PASSADO, PRESENTE, FUT...

Acabei de ver na TVI uma discussão muito interessante entre um historiador que se afastou do PCP em 1968 e esteve na fundação do MRPP em 1970, um ex-político que foi maoísta mas acabou como deputado do PSD e um advogado que saiu do PCP em 2009. Estiveram todos a discutir o passado e o futuro do PCP. Os do PCP propriamente ditos ficaram em casa, como manda o embargo. Porreiro, pá.

sábado, 21 de novembro de 2020

EMBARGO

Durante a conferência, 4, pelo menos 4 lacaios, interrogaram o primeiro-ministro sobre o congresso do PCP. Nem 1 fez pergunta semelhante dando como exemplo a convenção do Chega. O primeiro-ministro foi buscar a lei, de 1986, e explicou-a como se estivesse na escola primária a ensinar a tabuada do 1. Faltou dizer aos senhores lacaios com cartão de jornalista que a actividade política não foi suspensa, nem para o PCP nem para o Chega nem para nenhum outro partido. A preocupação com a percepção pública é comovente, leva-nos até a ter pena de tal percepção pelas dores de alma que deve causar a quem vem desde há muito impondo um embargo mediático ao PCP. É que essa percepção não é senão alimentada pelas preocupações da comunicação social, de quem, pela graça de uma coisa rara chamada coerência, o PCP não está, nunca esteve, jamais estará refém.

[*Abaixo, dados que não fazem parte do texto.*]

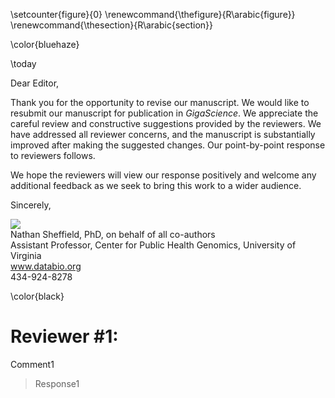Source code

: \setcounter{figure}{0}
\renewcommand{\thefigure}{R\arabic{figure}}
\renewcommand{\thesection}{R\arabic{section}}

\color{bluehaze}

\today

Dear Editor,

Thank you for the opportunity to revise our manuscript. We would like to resubmit our manuscript for publication in *GigaScience*.  We appreciate the careful review and constructive suggestions provided by the reviewers. We have addressed all reviewer concerns, and the manuscript is substantially improved after making the suggested changes. Our point-by-point response to reviewers follows. 

We hope the reviewers will view our response positively and welcome any additional feedback as we seek to bring this work to a wider audience.

Sincerely, 

![](/home/nsheff/Dropbox/sig.png)  
Nathan Sheffield, PhD, on behalf of all co-authors  
Assistant Professor, Center for Public Health Genomics, University of Virginia  
www.databio.org  
434-924-8278

\color{black}

# Reviewer #1: 

Comment1

> Response1
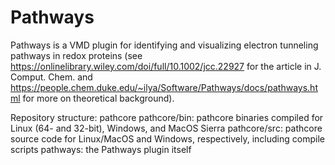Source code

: # Pathways
Pathways is a VMD plugin for identifying and visualizing electron tunneling pathways in redox proteins (see https://onlinelibrary.wiley.com/doi/full/10.1002/jcc.22927 for the article in J. Comput. Chem. and https://people.chem.duke.edu/~ilya/Software/Pathways/docs/pathways.html for more on theoretical background).

Repository structure:
pathcore
  pathcore/bin: pathcore binaries compiled for Linux (64- and 32-bit), Windows, and MacOS Sierra
  pathcore/src: pathcore source code for Linux/MacOS and Windows, respectively, including compile scripts
pathways: the Pathways plugin itself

segunda-feira, 16 de novembro de 2020

DO VERBO MOFAR

Um burguês instalado, filho dos papás, velho como as coisas mais velhas, a fazer perguntas com cheiro a mofo: Você tem um amigo preto? Se a sua filha quisesse casar com um cigano, qual seria a sua opinião? Como é possível trabalhar numa coisa que se repudia? Só faltava a mini e o prato com tremoços no cenário. Fez-me lembrar aqueles jogos em que um tipo está tão cansado que já nem quer saber, fica lá com a bicicleta. O problema é que o gajo que ficou com a bicicleta vai incendiar a aldeia. Querem apostar que o mesmo burguês panhonha que ali esteve enfastiado a bufar perguntas da caca vai perguntar ao João Ferreira se a Venezuela é uma democracia? Estamos feitos. Sugestões de questões para fazer ao facho? Cá vão duas, de borla. Aproveitem que eu não duro para a eternidade:

1. Diz que não gostava que uma filha sua casasse com um cigano. E se fosse com um dos neonazis do seu partido?

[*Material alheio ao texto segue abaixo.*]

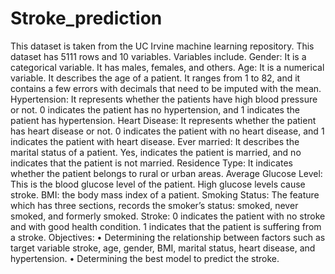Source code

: # Stroke_prediction
This dataset is taken from the UC Irvine machine learning repository. This dataset has 5111 rows and 10 variables. Variables include.
Gender: It is a categorical variable. It has males, females, and others.
Age: It is a numerical variable. It describes the age of a patient. It ranges from 1 to 82, and it contains a few errors with decimals that need to be imputed with the mean.
Hypertension: It represents whether the patients have high blood pressure or not. 0 indicates the patient has no hypertension, and 1 indicates the patient has hypertension.
Heart Disease: It represents whether the patient has heart disease or not. 0 indicates the patient with no heart disease, and 1 indicates the patient with heart disease.
Ever married: It describes the marital status of a patient. Yes, indicates the patient is married, and no indicates that the patient is not married.
Residence Type: It indicates whether the patient belongs to rural or urban areas.
Average Glucose Level: This is the blood glucose level of the patient. High glucose levels cause stroke.
BMI: the body mass index of a patient. 
Smoking Status: The feature which has three sections, records the smoker’s status: smoked, never smoked, and formerly smoked.
Stroke: 0 indicates the patient with no stroke and with good health condition. 1 indicates that the patient is suffering from a stroke. 
Objectives:
•	Determining the relationship between factors such as target variable stroke, age, gender, BMI, marital status, heart disease, and hypertension.
•	Determining the best model to predict the stroke.

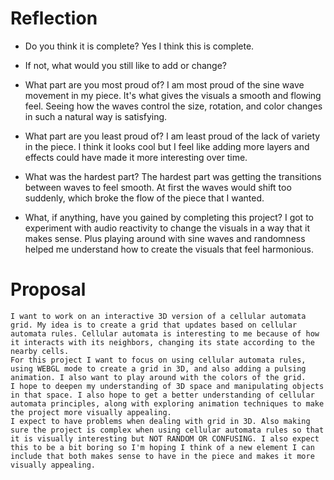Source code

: # Reflection



- Do you think it is complete?
    Yes I think this is complete. 

- If not, what would you still like to add or change?

- What part are you most proud of?
    I am most proud of the sine wave movement in my piece. It's what gives the visuals a smooth and flowing feel. Seeing how the waves control the size, rotation, and color changes in such a natural way is satisfying. 

- What part are you least proud of?
    I am least proud of the lack of variety in the piece. I think it looks cool but I feel like adding more layers and effects could have made it more interesting over time.  

- What was the hardest part?
    The hardest part was getting the transitions between waves to feel smooth. At first the waves would shift too suddenly, which broke the flow of the piece that I wanted. 

- What, if anything, have you gained by completing this project?
    I got to experiment with audio reactivity to change the visuals in a way that it makes sense. Plus playing around with sine waves and randomness helped me understand how to create the visuals that feel harmonious. 


# Proposal 
    I want to work on an interactive 3D version of a cellular automata grid. My idea is to create a grid that updates based on cellular automata rules. Cellular automata is interesting to me because of how it interacts with its neighbors, changing its state according to the nearby cells. 
    For this project I want to focus on using cellular automata rules, using WEBGL mode to create a grid in 3D, and also adding a pulsing animation. I also want to play around with the colors of the grid. 
    I hope to deepen my understanding of 3D space and manipulating objects in that space. I also hope to get a better understanding of cellular automata principles, along with exploring animation techniques to make the project more visually appealing. 
    I expect to have problems when dealing with grid in 3D. Also making sure the project is complex when using cellular automata rules so that it is visually interesting but NOT RANDOM OR CONFUSING. I also expect this to be a bit boring so I'm hoping I think of a new element I can include that both makes sense to have in the piece and makes it more visually appealing.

2. Por que é que você diz tantas vezes uma coisa e o seu contrário?

3. Quanto é que passou a ganhar desde que é deputado? O que fez com o que julga excessivo, deu aos pobrezinhos?

4. Se um gay lhe apalpasse o cu na rua, como reagiria?

5. O que acha das falcatruas em que o seu Benfica anda metido?

6. O que faz o seu partido ao pilim que recebe do Estado?

7. Os padres pedófilos deviam ser castrados? Vem na Bíblia?

8. Já sabemos que tem poderes medicinais em matéria de vício tabágico. Quanto a vírus, como é?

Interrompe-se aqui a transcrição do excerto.